> Data records
* * * *

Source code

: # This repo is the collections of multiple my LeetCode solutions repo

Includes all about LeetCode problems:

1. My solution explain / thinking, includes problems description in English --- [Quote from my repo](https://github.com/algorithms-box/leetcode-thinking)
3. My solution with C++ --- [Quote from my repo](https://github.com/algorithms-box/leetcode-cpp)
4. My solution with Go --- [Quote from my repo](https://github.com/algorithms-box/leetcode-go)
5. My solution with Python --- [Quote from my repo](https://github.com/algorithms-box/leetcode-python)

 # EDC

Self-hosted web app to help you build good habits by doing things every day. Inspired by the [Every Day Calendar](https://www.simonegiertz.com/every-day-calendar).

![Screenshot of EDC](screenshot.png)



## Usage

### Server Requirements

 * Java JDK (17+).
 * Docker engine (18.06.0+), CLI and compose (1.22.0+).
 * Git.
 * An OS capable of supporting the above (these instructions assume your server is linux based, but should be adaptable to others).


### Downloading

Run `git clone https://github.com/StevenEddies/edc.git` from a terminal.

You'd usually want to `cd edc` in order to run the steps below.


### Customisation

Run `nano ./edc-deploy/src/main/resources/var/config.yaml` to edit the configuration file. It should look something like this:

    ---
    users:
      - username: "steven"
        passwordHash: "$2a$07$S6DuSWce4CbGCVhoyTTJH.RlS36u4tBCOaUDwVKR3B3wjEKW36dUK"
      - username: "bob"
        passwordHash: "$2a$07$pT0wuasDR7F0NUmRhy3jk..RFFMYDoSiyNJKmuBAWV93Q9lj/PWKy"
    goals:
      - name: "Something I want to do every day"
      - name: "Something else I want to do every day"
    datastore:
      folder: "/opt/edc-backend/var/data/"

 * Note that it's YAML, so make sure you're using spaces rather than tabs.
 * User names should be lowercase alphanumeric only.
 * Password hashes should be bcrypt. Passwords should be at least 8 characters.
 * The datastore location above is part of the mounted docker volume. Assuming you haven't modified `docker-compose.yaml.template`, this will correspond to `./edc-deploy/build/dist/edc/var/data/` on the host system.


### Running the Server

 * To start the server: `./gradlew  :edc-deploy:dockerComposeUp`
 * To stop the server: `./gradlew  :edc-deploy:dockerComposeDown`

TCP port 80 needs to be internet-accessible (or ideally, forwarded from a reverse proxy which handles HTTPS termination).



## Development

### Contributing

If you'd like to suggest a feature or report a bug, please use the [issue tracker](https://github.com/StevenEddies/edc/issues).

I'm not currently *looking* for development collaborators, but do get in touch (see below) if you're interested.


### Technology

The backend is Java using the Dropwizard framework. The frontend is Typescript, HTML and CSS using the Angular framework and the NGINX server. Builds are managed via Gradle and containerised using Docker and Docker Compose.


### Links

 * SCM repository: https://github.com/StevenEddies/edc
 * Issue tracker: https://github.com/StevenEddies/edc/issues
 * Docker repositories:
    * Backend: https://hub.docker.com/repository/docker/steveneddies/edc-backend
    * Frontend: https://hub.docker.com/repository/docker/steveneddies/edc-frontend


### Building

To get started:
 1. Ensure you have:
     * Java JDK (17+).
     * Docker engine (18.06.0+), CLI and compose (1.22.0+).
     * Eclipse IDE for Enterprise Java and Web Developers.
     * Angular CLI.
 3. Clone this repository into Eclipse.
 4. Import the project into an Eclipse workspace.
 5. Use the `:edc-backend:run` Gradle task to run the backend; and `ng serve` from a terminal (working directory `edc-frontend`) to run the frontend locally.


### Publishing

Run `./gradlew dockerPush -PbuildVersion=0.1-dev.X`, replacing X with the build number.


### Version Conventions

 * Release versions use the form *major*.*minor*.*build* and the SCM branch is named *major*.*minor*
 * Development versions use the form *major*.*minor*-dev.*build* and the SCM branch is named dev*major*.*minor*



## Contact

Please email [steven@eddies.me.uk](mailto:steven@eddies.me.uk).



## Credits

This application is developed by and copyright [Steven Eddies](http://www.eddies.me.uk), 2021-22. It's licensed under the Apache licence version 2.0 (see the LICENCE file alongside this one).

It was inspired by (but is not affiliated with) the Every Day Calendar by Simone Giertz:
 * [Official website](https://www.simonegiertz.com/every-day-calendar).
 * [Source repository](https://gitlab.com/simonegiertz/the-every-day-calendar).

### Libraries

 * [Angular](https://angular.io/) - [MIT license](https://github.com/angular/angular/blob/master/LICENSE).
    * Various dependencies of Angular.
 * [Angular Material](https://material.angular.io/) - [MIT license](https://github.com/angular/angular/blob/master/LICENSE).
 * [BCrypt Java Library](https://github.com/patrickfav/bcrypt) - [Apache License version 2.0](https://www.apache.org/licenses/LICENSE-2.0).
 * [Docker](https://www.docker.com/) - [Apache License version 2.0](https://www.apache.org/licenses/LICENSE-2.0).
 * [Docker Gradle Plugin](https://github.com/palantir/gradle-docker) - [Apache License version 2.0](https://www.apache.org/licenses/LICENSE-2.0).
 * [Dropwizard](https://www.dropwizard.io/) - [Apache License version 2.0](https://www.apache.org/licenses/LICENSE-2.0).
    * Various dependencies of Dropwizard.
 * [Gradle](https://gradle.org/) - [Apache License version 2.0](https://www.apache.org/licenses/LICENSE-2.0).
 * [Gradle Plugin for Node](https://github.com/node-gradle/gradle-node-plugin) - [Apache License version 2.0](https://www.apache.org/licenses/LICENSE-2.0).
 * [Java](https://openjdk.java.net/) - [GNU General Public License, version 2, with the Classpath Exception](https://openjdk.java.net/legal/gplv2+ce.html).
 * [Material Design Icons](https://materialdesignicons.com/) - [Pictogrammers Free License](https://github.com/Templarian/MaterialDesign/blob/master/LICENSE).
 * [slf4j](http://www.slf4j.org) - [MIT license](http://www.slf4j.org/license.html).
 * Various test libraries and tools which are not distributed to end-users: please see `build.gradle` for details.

* * * *

> What you are asked to do
Please return the lines above exactly, from the first one down to the line with "least 8 characters.", and stop after that line.

> Completed exercise
Source code

: # This repo is the collections of multiple my LeetCode solutions repo

Includes all about LeetCode problems:

1. My solution explain / thinking, includes problems description in English --- [Quote from my repo](https://github.com/algorithms-box/leetcode-thinking)
3. My solution with C++ --- [Quote from my repo](https://github.com/algorithms-box/leetcode-cpp)
4. My solution with Go --- [Quote from my repo](https://github.com/algorithms-box/leetcode-go)
5. My solution with Python --- [Quote from my repo](https://github.com/algorithms-box/leetcode-python)

 # EDC

Self-hosted web app to help you build good habits by doing things every day. Inspired by the [Every Day Calendar](https://www.simonegiertz.com/every-day-calendar).

![Screenshot of EDC](screenshot.png)



## Usage

### Server Requirements

 * Java JDK (17+).
 * Docker engine (18.06.0+), CLI and compose (1.22.0+).
 * Git.
 * An OS capable of supporting the above (these instructions assume your server is linux based, but should be adaptable to others).


### Downloading

Run `git clone https://github.com/StevenEddies/edc.git` from a terminal.

You'd usually want to `cd edc` in order to run the steps below.


### Customisation

Run `nano ./edc-deploy/src/main/resources/var/config.yaml` to edit the configuration file. It should look something like this:

    ---
    users:
      - username: "steven"
        passwordHash: "$2a$07$S6DuSWce4CbGCVhoyTTJH.RlS36u4tBCOaUDwVKR3B3wjEKW36dUK"
      - username: "bob"
        passwordHash: "$2a$07$pT0wuasDR7F0NUmRhy3jk..RFFMYDoSiyNJKmuBAWV93Q9lj/PWKy"
    goals:
      - name: "Something I want to do every day"
      - name: "Something else I want to do every day"
    datastore:
      folder: "/opt/edc-backend/var/data/"

 * Note that it's YAML, so make sure you're using spaces rather than tabs.
 * User names should be lowercase alphanumeric only.
 * Password hashes should be bcrypt. Passwords should be at least 8 characters.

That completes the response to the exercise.